GETTING MY AFFAIRS IN ORDER
I have recently been diagnosed with a terminal illness and need to get my affairs in order to ensure that my family is looked after when I am gone. I have a life insurance policy in place but have accumulated some debt over the years. How do I know if my life insurance policy covers whatever I still owe, as well as any “extra” costs attached to my passing (in the form of taxes, executor's fees etc.) before my dependents can access my estate?
Name withheld
Ulandi Janssen, wealth adviser at PSG Wealth, Menlyn, responds: I am so sorry to learn of your diagnosis. An estate plan needs to be done as soon as possible. This will enable you to determine how much of the life assurance policy needs to be allocated to your deceased estate to cover debt and estate costs, such as executors’ fees, income tax, capital gains tax, Masters’ fees, and estate duty. The estate plan will also enable a financial adviser to set up ways in which estate duty can be saved, putting your estate in a position that more capital from the life policy be allocated to your dependants.
This allocation can be done by means of a beneficiary nomination on your life policy to your estate. The remaining value of the life policy should then be allocated to your dependants, by means of nomination of beneficiaries.
It is important to allocate only the amount of life cover needed to cover estate costs and debt, as this portion will form part of your deceased estate, and therefore will attract estate costs, such as executors’ fees.
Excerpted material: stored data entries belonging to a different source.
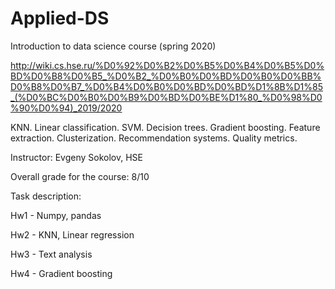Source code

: # Applied-DS
Introduction to data science course (spring 2020)

http://wiki.cs.hse.ru/%D0%92%D0%B2%D0%B5%D0%B4%D0%B5%D0%BD%D0%B8%D0%B5_%D0%B2_%D0%B0%D0%BD%D0%B0%D0%BB%D0%B8%D0%B7_%D0%B4%D0%B0%D0%BD%D0%BD%D1%8B%D1%85_(%D0%BC%D0%B0%D0%B9%D0%BD%D0%BE%D1%80_%D0%98%D0%90%D0%94)_2019/2020

KNN. Linear classification. SVM. Decision trees. Gradient boosting. Feature extraction. Clusterization. Recommendation systems. Quality metrics.

Instructor: Evgeny Sokolov, HSE

Overall grade for the course: 8/10

Task description:

Hw1 - Numpy, pandas

Hw2 - KNN, Linear regression

Hw3 - Text analysis

Hw4 - Gradient boosting

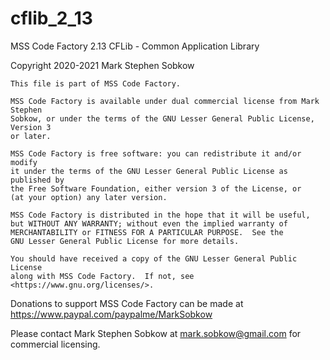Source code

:# cflib_2_13
MSS Code Factory 2.13 CFLib - Common Application Library

Copyright 2020-2021 Mark Stephen Sobkow

	This file is part of MSS Code Factory.

	MSS Code Factory is available under dual commercial license from Mark Stephen
	Sobkow, or under the terms of the GNU Lesser General Public License, Version 3
	or later.

    MSS Code Factory is free software: you can redistribute it and/or modify
    it under the terms of the GNU Lesser General Public License as published by
    the Free Software Foundation, either version 3 of the License, or
    (at your option) any later version.

    MSS Code Factory is distributed in the hope that it will be useful,
    but WITHOUT ANY WARRANTY; without even the implied warranty of
    MERCHANTABILITY or FITNESS FOR A PARTICULAR PURPOSE.  See the
    GNU Lesser General Public License for more details.

    You should have received a copy of the GNU Lesser General Public License
    along with MSS Code Factory.  If not, see <https://www.gnu.org/licenses/>.

Donations to support MSS Code Factory can be made at
https://www.paypal.com/paypalme/MarkSobkow

Please contact Mark Stephen Sobkow at mark.sobkow@gmail.com for commercial licensing.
The remaining value of the life policy will not attract executors’ fees, as this portion will pay directly to your dependents and therefore not form part of your deceased estate.
Lastly, I would also encourage you to ensure that your will is updated and signed according to the Wills Act to ensure a smoother process for your beneficiaries.
HOW TO INSURE MY BUSINESS PROPERTY?
I’m about to get my first business venture off the ground and would like to know what I should be considering when it comes to insuring the commercial property I want to purchase. What are the most important aspects that I should be taking into account?
Name withheld
Karen Rimmer, head of distribution at PSG Insure, replies: First things first, it’s essential for you to consider that, in the event of an unfortunate accident such as water damage caused by a leak, a fire or accidental equipment damage, not being insured could end up costing you far more than the total of your insurance premiums. You could therefore think of insurance for your business in terms of the three important “Ps” – “protection, preparation” and “peace of mind”.
Secondly, you need to make sure that you don’t under-insure, as unfortunately many business people sometimes do. It’s therefore vital to firstly work with a valuation expert to provide an accurate valuation of your property, and then to secondly seek the advice of an insurance adviser who will provide you with a working understanding of how insurance may benefit your specific operation. They can provide sound advice on risks that are specific to your individual needs.